WORK TO COMPLETE:
Return all lines in the data where the string "widetilde" can be found.

GIVEN RECORDS:

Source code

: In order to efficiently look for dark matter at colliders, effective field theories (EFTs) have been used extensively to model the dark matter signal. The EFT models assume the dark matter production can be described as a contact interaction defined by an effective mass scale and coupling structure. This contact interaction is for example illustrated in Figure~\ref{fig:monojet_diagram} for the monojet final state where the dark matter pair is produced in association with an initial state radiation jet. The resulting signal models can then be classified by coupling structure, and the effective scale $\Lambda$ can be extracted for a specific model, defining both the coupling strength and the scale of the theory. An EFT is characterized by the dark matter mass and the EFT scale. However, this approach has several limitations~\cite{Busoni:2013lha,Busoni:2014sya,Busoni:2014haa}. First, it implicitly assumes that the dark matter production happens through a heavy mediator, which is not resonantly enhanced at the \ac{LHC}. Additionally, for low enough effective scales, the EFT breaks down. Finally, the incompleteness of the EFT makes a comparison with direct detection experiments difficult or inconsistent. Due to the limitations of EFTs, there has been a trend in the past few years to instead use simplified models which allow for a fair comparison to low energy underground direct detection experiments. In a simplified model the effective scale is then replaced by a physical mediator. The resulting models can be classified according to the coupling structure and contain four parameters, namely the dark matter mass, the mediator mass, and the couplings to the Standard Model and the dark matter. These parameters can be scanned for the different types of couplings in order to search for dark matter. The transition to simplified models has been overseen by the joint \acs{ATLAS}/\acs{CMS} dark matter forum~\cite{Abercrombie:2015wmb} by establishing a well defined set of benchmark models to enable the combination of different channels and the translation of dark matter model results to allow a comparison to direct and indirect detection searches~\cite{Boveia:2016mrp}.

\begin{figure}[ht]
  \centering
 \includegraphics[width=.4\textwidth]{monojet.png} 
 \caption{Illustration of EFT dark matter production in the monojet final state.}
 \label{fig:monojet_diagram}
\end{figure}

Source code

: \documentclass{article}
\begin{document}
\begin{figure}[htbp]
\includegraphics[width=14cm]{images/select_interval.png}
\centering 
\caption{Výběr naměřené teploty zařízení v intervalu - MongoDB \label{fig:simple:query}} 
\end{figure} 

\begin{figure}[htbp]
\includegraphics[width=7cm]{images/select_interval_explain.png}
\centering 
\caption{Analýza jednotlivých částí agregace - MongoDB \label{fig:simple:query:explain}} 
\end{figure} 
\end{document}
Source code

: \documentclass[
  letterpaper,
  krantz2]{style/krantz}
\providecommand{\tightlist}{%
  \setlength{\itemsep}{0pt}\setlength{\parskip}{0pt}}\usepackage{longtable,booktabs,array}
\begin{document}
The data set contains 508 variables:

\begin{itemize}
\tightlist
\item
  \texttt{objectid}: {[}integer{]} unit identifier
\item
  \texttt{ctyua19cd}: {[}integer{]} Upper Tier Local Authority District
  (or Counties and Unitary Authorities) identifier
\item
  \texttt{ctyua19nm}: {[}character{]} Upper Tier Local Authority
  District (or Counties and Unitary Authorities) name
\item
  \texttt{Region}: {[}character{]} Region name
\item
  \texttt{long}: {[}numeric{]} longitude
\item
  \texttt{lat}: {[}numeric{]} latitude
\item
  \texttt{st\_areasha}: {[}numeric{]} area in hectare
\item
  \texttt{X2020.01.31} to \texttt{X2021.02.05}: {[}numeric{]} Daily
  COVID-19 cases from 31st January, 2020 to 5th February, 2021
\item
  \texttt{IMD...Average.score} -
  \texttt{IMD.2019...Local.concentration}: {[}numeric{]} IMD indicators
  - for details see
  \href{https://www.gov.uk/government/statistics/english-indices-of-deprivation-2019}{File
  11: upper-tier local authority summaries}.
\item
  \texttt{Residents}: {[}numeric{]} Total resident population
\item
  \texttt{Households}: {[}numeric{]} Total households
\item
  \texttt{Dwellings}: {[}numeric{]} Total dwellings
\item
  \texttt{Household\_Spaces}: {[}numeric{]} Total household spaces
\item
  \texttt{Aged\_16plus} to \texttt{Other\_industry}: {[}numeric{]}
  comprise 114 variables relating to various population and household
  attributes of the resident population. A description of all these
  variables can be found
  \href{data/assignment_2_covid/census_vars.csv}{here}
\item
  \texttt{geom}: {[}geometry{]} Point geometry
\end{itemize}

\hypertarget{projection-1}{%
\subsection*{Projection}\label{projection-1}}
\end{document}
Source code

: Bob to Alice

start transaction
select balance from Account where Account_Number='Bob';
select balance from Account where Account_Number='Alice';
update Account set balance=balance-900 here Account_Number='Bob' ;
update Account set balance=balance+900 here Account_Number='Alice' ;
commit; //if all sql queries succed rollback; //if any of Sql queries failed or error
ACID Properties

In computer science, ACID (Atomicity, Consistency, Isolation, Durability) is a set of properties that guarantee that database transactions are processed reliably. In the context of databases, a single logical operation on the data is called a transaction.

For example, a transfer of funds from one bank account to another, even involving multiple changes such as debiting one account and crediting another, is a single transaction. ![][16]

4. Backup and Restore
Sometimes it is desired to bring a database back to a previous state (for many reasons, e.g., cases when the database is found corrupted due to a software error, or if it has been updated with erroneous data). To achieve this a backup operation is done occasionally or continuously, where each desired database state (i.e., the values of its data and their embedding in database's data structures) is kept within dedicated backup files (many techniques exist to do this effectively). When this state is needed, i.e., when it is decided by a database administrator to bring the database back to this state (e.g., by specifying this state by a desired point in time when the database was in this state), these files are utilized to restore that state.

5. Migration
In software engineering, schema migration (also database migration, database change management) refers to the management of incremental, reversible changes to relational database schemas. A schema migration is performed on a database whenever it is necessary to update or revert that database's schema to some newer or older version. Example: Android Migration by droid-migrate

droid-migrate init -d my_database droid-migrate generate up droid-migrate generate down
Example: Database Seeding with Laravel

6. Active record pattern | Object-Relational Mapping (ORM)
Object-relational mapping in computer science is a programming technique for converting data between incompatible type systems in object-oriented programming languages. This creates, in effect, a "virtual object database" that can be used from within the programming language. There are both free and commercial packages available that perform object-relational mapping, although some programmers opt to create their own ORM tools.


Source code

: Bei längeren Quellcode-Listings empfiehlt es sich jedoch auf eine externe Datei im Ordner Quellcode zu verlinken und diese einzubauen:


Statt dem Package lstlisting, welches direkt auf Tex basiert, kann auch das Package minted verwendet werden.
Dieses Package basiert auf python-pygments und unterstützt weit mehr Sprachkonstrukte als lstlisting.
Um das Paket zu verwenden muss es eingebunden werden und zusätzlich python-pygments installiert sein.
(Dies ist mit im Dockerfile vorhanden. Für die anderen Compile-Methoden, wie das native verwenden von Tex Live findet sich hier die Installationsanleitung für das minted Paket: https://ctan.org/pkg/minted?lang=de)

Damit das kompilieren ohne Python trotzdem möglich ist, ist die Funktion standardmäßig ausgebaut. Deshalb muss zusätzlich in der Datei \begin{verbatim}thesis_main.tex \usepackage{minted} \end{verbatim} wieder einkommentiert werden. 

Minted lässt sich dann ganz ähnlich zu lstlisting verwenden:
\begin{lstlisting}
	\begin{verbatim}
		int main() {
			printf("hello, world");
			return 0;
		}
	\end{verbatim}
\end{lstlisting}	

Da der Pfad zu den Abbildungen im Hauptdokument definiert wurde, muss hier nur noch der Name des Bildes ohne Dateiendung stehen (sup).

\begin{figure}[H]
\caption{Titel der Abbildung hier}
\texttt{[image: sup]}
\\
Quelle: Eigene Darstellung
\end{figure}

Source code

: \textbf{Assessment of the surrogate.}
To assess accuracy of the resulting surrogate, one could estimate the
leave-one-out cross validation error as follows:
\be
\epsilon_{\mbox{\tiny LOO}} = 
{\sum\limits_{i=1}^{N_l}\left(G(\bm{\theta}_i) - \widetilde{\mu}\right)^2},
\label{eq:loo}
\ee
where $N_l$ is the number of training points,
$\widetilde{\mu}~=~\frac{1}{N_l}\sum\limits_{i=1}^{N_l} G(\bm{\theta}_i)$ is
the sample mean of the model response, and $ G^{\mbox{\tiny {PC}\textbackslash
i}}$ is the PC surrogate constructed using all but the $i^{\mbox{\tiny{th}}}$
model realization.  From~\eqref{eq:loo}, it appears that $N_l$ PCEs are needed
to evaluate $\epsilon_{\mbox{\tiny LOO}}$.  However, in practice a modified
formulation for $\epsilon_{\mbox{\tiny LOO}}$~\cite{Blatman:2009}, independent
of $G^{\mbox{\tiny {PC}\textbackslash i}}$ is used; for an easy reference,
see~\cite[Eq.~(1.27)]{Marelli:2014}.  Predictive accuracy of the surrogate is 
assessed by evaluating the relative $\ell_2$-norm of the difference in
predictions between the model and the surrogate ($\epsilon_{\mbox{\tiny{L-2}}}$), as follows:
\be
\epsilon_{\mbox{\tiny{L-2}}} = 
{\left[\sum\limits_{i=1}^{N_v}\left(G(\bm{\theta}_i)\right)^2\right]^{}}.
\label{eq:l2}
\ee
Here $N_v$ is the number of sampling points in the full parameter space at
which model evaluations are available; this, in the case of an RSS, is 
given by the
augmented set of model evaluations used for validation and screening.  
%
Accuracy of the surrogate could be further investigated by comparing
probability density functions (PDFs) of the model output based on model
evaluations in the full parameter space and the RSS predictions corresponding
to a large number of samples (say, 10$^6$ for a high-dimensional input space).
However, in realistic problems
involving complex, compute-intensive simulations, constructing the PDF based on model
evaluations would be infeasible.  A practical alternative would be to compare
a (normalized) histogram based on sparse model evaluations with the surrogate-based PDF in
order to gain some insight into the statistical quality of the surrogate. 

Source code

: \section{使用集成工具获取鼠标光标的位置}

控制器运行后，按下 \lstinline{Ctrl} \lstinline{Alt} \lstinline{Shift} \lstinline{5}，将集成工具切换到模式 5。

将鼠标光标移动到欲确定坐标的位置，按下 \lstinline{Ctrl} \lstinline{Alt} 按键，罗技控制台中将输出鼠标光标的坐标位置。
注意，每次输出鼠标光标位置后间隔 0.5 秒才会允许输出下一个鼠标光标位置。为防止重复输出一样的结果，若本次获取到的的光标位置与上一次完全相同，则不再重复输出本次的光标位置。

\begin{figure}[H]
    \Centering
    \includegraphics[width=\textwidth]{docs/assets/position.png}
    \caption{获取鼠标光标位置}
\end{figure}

OUTPUT OF THE TASK:
{\sum\limits_{i=1}^{N_l}\left(G(\bm{\theta}_i) - \widetilde{\mu}\right)^2},
$\widetilde{\mu}~=~\frac{1}{N_l}\sum\limits_{i=1}^{N_l} G(\bm{\theta}_i)$ is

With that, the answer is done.